On May 19, 2006, the Jewish Chronicle revealed that the Claims Conference highest-paid official, executive vice-president Gideon Taylor, was awarded $437,811 (£240,000) in salary and pension (2004 numbers). An advisor to British survivors in compensation claims in the 1990s, Dr Pinto-Duschinsky, commented: "It is wrong for the executive vice-president to earn annually the same as the compensation for several hundred former slave labourers. The moral authority of the leading Jewish organisations is gravely weakened by excessively high salaries for top officials."
One of the most outspoken critics of the Claims Conference is Isi Leibler, the former chairman of the Governing Board of the World Jewish Congress, who cites allegations of incompetence, impropriety and cover-ups as well as the absence of an independent review board, bureaucratization and a domination by a small clique.

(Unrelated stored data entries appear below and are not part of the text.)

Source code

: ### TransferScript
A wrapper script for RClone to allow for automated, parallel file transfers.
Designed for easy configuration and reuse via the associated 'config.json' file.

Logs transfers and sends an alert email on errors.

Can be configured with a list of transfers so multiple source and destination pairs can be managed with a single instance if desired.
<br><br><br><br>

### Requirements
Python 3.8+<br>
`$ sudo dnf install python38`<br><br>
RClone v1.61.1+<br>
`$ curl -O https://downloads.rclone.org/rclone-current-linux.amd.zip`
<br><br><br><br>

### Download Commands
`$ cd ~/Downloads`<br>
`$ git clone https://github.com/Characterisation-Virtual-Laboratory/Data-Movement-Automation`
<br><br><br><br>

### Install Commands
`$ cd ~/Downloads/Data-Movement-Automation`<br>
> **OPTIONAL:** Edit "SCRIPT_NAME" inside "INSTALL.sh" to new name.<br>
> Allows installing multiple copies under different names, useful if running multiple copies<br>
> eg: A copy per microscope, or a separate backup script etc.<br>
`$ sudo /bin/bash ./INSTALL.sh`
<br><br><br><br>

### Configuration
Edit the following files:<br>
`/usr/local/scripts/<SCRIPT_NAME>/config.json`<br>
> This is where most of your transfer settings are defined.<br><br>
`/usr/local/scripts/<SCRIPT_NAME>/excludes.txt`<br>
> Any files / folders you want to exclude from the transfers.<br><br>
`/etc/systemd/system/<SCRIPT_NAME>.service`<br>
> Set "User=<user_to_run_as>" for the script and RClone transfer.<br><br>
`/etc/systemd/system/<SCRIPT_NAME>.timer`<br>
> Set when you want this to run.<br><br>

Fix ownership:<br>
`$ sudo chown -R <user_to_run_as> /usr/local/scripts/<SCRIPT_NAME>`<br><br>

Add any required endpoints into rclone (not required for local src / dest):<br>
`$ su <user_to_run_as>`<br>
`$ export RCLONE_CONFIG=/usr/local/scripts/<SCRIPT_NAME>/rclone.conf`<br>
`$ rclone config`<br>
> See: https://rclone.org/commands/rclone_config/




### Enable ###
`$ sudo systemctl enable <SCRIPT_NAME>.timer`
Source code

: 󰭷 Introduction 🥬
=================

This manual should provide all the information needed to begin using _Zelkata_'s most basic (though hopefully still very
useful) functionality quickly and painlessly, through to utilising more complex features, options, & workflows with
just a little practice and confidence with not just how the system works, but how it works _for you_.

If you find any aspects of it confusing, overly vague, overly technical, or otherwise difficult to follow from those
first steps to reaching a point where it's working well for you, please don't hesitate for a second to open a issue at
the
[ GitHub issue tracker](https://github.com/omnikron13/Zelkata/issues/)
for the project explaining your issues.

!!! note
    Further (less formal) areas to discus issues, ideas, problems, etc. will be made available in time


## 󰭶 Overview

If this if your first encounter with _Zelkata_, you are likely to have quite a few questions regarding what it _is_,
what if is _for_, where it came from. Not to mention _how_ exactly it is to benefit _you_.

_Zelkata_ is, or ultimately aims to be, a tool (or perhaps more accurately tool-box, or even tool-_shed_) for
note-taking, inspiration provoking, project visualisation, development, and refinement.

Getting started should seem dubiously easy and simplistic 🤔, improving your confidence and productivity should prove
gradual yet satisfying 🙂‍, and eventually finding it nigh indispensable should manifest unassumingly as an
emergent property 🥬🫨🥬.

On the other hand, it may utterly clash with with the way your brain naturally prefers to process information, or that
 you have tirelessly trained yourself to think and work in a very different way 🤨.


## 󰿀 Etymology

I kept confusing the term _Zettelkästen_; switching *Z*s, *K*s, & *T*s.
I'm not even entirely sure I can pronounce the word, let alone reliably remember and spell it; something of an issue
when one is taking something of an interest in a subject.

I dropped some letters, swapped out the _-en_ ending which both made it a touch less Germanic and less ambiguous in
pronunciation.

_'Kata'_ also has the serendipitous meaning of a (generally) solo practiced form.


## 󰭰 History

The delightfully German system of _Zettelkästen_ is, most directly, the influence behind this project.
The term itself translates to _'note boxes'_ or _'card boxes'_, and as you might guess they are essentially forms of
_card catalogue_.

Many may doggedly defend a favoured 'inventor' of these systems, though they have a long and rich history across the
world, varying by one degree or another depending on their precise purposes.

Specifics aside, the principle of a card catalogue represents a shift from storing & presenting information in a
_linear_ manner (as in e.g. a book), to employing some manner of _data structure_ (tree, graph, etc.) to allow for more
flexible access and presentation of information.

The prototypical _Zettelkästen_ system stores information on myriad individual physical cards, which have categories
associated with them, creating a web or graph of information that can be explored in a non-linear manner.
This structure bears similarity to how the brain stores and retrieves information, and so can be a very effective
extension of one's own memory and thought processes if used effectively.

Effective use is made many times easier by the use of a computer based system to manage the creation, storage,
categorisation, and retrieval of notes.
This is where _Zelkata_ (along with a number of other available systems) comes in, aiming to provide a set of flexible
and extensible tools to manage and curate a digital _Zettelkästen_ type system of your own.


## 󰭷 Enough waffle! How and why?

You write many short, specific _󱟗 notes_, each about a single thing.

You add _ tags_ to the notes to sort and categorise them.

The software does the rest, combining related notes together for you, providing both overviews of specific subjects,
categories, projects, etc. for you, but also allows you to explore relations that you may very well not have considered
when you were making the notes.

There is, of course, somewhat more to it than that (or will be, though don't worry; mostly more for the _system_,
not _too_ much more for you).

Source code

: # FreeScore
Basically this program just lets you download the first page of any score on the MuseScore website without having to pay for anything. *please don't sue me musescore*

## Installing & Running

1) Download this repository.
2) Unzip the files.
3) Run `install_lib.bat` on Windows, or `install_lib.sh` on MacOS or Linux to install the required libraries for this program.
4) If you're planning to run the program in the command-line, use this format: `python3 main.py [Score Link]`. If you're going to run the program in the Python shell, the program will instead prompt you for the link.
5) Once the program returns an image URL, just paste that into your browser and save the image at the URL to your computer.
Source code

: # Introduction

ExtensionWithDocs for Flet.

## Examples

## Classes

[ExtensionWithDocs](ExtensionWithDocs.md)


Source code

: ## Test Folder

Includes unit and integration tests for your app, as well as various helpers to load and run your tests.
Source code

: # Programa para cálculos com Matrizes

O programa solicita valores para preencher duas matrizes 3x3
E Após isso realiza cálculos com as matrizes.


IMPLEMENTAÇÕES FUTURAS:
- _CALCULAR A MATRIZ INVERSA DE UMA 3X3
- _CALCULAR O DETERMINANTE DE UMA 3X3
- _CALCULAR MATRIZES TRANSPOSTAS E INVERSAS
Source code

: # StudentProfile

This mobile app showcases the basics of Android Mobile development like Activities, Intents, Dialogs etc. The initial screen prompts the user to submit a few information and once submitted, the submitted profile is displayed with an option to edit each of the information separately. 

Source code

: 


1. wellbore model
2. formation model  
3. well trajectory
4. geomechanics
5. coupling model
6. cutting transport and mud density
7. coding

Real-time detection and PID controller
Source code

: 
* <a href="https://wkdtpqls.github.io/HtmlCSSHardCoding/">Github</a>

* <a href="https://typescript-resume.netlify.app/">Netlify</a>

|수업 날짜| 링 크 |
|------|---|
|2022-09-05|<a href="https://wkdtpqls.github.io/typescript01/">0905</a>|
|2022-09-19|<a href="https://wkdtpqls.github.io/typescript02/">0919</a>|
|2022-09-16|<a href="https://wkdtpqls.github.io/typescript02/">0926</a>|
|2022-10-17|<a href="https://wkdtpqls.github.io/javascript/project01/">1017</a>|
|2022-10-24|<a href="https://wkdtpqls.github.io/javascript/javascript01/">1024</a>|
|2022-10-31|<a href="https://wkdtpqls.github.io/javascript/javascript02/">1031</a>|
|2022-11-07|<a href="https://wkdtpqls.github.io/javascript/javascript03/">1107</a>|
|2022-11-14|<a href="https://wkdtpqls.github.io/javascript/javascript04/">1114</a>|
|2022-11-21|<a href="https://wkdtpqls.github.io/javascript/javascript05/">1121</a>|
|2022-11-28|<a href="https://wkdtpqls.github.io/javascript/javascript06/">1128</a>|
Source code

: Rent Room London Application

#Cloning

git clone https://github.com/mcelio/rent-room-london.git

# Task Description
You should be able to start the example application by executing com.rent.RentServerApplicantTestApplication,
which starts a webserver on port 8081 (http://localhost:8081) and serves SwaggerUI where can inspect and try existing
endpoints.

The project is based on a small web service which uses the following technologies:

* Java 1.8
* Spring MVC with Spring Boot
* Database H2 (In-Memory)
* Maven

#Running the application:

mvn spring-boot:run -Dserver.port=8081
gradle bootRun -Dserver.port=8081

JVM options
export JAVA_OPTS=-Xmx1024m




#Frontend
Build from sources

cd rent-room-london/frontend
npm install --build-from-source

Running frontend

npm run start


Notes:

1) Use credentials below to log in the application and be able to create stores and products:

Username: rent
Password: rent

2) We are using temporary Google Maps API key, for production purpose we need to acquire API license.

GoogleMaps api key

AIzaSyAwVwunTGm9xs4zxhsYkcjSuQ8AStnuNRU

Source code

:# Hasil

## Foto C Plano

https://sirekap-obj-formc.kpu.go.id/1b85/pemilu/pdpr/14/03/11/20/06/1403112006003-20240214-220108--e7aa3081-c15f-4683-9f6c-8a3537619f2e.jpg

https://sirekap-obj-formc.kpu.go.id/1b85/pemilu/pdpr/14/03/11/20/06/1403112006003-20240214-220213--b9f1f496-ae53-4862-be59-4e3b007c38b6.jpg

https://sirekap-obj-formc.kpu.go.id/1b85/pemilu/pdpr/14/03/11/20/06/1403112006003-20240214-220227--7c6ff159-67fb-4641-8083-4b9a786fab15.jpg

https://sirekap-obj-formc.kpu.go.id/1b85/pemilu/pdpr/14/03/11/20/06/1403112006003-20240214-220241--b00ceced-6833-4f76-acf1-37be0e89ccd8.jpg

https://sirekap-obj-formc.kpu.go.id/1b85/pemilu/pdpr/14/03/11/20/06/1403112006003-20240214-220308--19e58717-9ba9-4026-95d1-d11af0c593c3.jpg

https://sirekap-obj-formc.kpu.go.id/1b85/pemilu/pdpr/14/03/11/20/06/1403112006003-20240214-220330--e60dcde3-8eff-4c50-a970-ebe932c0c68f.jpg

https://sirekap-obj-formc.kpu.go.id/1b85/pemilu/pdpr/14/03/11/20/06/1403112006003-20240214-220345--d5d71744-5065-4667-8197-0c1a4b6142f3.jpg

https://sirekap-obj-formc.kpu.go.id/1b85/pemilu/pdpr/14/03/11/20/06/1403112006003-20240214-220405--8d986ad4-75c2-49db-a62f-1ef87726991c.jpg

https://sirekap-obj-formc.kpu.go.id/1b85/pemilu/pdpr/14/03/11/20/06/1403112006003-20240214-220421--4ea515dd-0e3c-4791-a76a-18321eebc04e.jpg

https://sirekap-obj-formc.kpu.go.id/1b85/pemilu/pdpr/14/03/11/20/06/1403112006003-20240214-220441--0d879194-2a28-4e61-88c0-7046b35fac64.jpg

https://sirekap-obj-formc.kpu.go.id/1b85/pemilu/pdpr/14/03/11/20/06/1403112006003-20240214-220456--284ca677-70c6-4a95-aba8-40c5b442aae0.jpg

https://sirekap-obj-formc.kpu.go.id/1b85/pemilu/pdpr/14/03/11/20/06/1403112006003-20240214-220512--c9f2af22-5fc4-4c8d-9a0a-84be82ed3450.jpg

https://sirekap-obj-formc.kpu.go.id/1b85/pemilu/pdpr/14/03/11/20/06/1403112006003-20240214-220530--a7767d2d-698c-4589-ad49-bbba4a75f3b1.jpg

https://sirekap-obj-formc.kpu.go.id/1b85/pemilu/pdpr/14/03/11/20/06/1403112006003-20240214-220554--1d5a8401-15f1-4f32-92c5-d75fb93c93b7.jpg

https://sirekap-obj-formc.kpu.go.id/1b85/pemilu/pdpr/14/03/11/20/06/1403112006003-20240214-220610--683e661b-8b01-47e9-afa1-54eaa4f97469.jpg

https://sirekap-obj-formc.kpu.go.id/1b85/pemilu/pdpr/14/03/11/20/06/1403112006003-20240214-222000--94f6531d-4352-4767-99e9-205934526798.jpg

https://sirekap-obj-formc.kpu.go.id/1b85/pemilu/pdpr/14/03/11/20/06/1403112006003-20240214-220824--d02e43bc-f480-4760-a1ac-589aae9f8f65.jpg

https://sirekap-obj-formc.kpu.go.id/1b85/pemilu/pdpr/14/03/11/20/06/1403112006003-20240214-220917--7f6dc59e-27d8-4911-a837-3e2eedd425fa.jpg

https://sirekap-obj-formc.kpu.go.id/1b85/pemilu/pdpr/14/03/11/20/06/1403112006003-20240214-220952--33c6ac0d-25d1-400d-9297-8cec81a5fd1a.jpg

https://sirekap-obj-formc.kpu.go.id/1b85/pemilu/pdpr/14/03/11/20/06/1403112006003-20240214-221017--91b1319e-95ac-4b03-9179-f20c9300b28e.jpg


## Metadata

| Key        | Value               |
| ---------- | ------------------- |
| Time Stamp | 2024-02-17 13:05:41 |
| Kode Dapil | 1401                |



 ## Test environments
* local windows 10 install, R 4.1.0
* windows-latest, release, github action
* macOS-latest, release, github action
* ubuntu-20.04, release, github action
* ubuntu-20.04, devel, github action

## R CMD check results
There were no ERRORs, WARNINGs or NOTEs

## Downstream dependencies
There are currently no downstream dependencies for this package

In an article of the Jerusalem Post he says that "the richest Jewish foundation in the world, has still failed to provide adequate financial assistance to elderly and sick Holocaust survivors who live in abject poverty in the twilight of their lives. An organization which boasts that it currently holds in trust $900 million in assets, yet fails to rectify such a condition, must be held accountable for one of the greatest scandals in contemporary Jewish life."
The priorities of the organization have also been criticised. Among the critics is the Claims Conference own treasurer, Roman Kent, a Holocaust survivor, who told the The Jewish Chronicle: "Survivors are suffering. Our only priority should be the survivors, and everything else should be secondary. We are spending money for thousands of projects, but the health of the survivors can't wait. They are dying daily." "I'm not saying that these are bad programmes, but they can wait - or else they should be the responsibility of the world Jewish community, not the Claims Conference.
In a 2006 investigative report, it was claimed the organization, while having $1.7 billion in its accounts, finances welfare assistance for only 9,000 survivors while "tens of millions of dollars each year" are spent on management expenses with the balance going largely to organisations having little to do with the Holocaust or its survivors.
Amidst this mounting criticism, the office of Germany's independent federal auditor announced it was considering an investigation of the Claims Conference in June 2008.